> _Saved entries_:
· · ·
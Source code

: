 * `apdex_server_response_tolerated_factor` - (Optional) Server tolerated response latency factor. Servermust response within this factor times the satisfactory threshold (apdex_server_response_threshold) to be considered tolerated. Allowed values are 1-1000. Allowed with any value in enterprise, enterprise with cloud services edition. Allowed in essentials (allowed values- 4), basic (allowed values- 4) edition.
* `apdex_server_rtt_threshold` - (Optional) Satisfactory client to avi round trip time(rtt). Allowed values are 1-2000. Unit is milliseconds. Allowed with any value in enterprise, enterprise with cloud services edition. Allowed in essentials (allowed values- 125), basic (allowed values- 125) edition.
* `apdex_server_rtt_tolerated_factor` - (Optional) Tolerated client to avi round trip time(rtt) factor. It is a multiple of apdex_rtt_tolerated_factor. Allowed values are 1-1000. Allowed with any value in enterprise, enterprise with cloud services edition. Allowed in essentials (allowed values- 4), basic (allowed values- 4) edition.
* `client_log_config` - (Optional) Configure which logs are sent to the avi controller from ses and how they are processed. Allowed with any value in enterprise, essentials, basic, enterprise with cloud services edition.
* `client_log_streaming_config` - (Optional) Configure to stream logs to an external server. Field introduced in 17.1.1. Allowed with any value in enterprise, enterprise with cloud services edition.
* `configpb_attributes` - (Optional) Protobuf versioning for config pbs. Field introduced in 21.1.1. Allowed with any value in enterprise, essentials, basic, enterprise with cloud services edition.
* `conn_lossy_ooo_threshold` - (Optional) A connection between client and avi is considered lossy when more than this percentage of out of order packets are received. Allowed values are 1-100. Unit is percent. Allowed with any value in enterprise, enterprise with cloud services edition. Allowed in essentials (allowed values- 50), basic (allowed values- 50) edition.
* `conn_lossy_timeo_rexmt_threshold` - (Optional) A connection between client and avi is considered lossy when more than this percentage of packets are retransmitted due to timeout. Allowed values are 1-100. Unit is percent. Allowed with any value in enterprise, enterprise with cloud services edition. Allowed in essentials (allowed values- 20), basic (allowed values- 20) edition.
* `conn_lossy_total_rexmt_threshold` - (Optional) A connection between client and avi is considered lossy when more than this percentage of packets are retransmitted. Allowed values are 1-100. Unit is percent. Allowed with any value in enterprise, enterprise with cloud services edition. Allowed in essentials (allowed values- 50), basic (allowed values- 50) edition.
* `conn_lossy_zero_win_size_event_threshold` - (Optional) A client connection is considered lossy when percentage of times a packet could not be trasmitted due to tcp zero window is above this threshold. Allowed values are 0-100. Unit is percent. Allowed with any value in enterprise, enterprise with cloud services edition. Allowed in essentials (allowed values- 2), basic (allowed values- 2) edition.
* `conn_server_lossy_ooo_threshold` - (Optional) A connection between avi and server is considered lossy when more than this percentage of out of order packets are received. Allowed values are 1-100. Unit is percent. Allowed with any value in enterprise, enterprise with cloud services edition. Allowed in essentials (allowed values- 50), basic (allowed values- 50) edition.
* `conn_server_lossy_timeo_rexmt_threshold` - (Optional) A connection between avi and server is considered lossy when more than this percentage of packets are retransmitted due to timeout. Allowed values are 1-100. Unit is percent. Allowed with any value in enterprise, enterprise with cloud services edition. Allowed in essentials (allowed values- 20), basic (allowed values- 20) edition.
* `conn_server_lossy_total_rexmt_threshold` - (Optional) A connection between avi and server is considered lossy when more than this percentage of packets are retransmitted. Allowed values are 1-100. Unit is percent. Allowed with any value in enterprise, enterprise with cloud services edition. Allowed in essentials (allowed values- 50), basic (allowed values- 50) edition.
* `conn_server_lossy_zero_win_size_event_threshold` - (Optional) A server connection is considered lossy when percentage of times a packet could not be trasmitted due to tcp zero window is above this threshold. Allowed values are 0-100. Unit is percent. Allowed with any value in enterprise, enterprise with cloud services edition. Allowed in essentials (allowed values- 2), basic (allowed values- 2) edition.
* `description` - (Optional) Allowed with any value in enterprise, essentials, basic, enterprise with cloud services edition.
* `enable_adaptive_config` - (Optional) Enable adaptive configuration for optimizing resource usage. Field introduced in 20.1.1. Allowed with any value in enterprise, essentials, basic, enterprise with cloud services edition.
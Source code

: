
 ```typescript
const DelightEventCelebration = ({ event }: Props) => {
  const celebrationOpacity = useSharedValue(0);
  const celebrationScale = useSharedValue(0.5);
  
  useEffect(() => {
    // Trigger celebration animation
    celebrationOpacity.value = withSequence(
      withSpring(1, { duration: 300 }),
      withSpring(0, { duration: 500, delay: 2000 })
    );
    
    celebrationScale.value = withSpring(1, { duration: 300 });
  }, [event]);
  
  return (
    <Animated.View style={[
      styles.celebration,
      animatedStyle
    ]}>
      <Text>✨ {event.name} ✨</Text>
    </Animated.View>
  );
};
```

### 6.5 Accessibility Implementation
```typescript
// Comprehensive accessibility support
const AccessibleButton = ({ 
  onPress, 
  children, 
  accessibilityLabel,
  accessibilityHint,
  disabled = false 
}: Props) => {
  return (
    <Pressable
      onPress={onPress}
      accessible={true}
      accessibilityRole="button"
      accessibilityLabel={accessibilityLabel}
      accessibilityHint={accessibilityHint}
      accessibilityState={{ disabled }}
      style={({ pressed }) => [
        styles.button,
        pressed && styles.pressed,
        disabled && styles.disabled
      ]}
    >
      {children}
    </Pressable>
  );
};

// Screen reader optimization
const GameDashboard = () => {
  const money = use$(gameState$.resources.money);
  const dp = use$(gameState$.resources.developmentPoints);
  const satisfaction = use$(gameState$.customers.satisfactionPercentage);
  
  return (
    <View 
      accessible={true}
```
· · ·
> _TASK PROMPT_:
All of the data needs to be printed once more, exactly.

> _EXPECTED ANSWER_:
Source code

: * `apdex_server_response_tolerated_factor` - (Optional) Server tolerated response latency factor. Servermust response within this factor times the satisfactory threshold (apdex_server_response_threshold) to be considered tolerated. Allowed values are 1-1000. Allowed with any value in enterprise, enterprise with cloud services edition. Allowed in essentials (allowed values- 4), basic (allowed values- 4) edition.
* `apdex_server_rtt_threshold` - (Optional) Satisfactory client to avi round trip time(rtt). Allowed values are 1-2000. Unit is milliseconds. Allowed with any value in enterprise, enterprise with cloud services edition. Allowed in essentials (allowed values- 125), basic (allowed values- 125) edition.
* `apdex_server_rtt_tolerated_factor` - (Optional) Tolerated client to avi round trip time(rtt) factor. It is a multiple of apdex_rtt_tolerated_factor. Allowed values are 1-1000. Allowed with any value in enterprise, enterprise with cloud services edition. Allowed in essentials (allowed values- 4), basic (allowed values- 4) edition.
* `client_log_config` - (Optional) Configure which logs are sent to the avi controller from ses and how they are processed. Allowed with any value in enterprise, essentials, basic, enterprise with cloud services edition.
* `client_log_streaming_config` - (Optional) Configure to stream logs to an external server. Field introduced in 17.1.1. Allowed with any value in enterprise, enterprise with cloud services edition.
* `configpb_attributes` - (Optional) Protobuf versioning for config pbs. Field introduced in 21.1.1. Allowed with any value in enterprise, essentials, basic, enterprise with cloud services edition.
* `conn_lossy_ooo_threshold` - (Optional) A connection between client and avi is considered lossy when more than this percentage of out of order packets are received. Allowed values are 1-100. Unit is percent. Allowed with any value in enterprise, enterprise with cloud services edition. Allowed in essentials (allowed values- 50), basic (allowed values- 50) edition.
* `conn_lossy_timeo_rexmt_threshold` - (Optional) A connection between client and avi is considered lossy when more than this percentage of packets are retransmitted due to timeout. Allowed values are 1-100. Unit is percent. Allowed with any value in enterprise, enterprise with cloud services edition. Allowed in essentials (allowed values- 20), basic (allowed values- 20) edition.
* `conn_lossy_total_rexmt_threshold` - (Optional) A connection between client and avi is considered lossy when more than this percentage of packets are retransmitted. Allowed values are 1-100. Unit is percent. Allowed with any value in enterprise, enterprise with cloud services edition. Allowed in essentials (allowed values- 50), basic (allowed values- 50) edition.
* `conn_lossy_zero_win_size_event_threshold` - (Optional) A client connection is considered lossy when percentage of times a packet could not be trasmitted due to tcp zero window is above this threshold. Allowed values are 0-100. Unit is percent. Allowed with any value in enterprise, enterprise with cloud services edition. Allowed in essentials (allowed values- 2), basic (allowed values- 2) edition.
* `conn_server_lossy_ooo_threshold` - (Optional) A connection between avi and server is considered lossy when more than this percentage of out of order packets are received. Allowed values are 1-100. Unit is percent. Allowed with any value in enterprise, enterprise with cloud services edition. Allowed in essentials (allowed values- 50), basic (allowed values- 50) edition.
* `conn_server_lossy_timeo_rexmt_threshold` - (Optional) A connection between avi and server is considered lossy when more than this percentage of packets are retransmitted due to timeout. Allowed values are 1-100. Unit is percent. Allowed with any value in enterprise, enterprise with cloud services edition. Allowed in essentials (allowed values- 20), basic (allowed values- 20) edition.
* `conn_server_lossy_total_rexmt_threshold` - (Optional) A connection between avi and server is considered lossy when more than this percentage of packets are retransmitted. Allowed values are 1-100. Unit is percent. Allowed with any value in enterprise, enterprise with cloud services edition. Allowed in essentials (allowed values- 50), basic (allowed values- 50) edition.
* `conn_server_lossy_zero_win_size_event_threshold` - (Optional) A server connection is considered lossy when percentage of times a packet could not be trasmitted due to tcp zero window is above this threshold. Allowed values are 0-100. Unit is percent. Allowed with any value in enterprise, enterprise with cloud services edition. Allowed in essentials (allowed values- 2), basic (allowed values- 2) edition.
* `description` - (Optional) Allowed with any value in enterprise, essentials, basic, enterprise with cloud services edition.
* `enable_adaptive_config` - (Optional) Enable adaptive configuration for optimizing resource usage. Field introduced in 20.1.1. Allowed with any value in enterprise, essentials, basic, enterprise with cloud services edition.
Source code

:
 ```typescript
const DelightEventCelebration = ({ event }: Props) => {
  const celebrationOpacity = useSharedValue(0);
  const celebrationScale = useSharedValue(0.5);
  
  useEffect(() => {
    // Trigger celebration animation
    celebrationOpacity.value = withSequence(
      withSpring(1, { duration: 300 }),
      withSpring(0, { duration: 500, delay: 2000 })
    );
    
    celebrationScale.value = withSpring(1, { duration: 300 });
  }, [event]);
  
  return (
    <Animated.View style={[
      styles.celebration,
      animatedStyle
    ]}>
      <Text>✨ {event.name} ✨</Text>
    </Animated.View>
  );
};
```

### 6.5 Accessibility Implementation
```typescript
// Comprehensive accessibility support
const AccessibleButton = ({ 
  onPress, 
  children, 
  accessibilityLabel,
  accessibilityHint,
  disabled = false 
}: Props) => {
  return (
    <Pressable
      onPress={onPress}
      accessible={true}
      accessibilityRole="button"
      accessibilityLabel={accessibilityLabel}
      accessibilityHint={accessibilityHint}
      accessibilityState={{ disabled }}
      style={({ pressed }) => [
        styles.button,
        pressed && styles.pressed,
        disabled && styles.disabled
      ]}
    >
      {children}
    </Pressable>
  );
};

// Screen reader optimization
const GameDashboard = () => {
  const money = use$(gameState$.resources.money);
  const dp = use$(gameState$.resources.developmentPoints);
  const satisfaction = use$(gameState$.customers.satisfactionPercentage);
  
  return (
    <View 
      accessible={true}
```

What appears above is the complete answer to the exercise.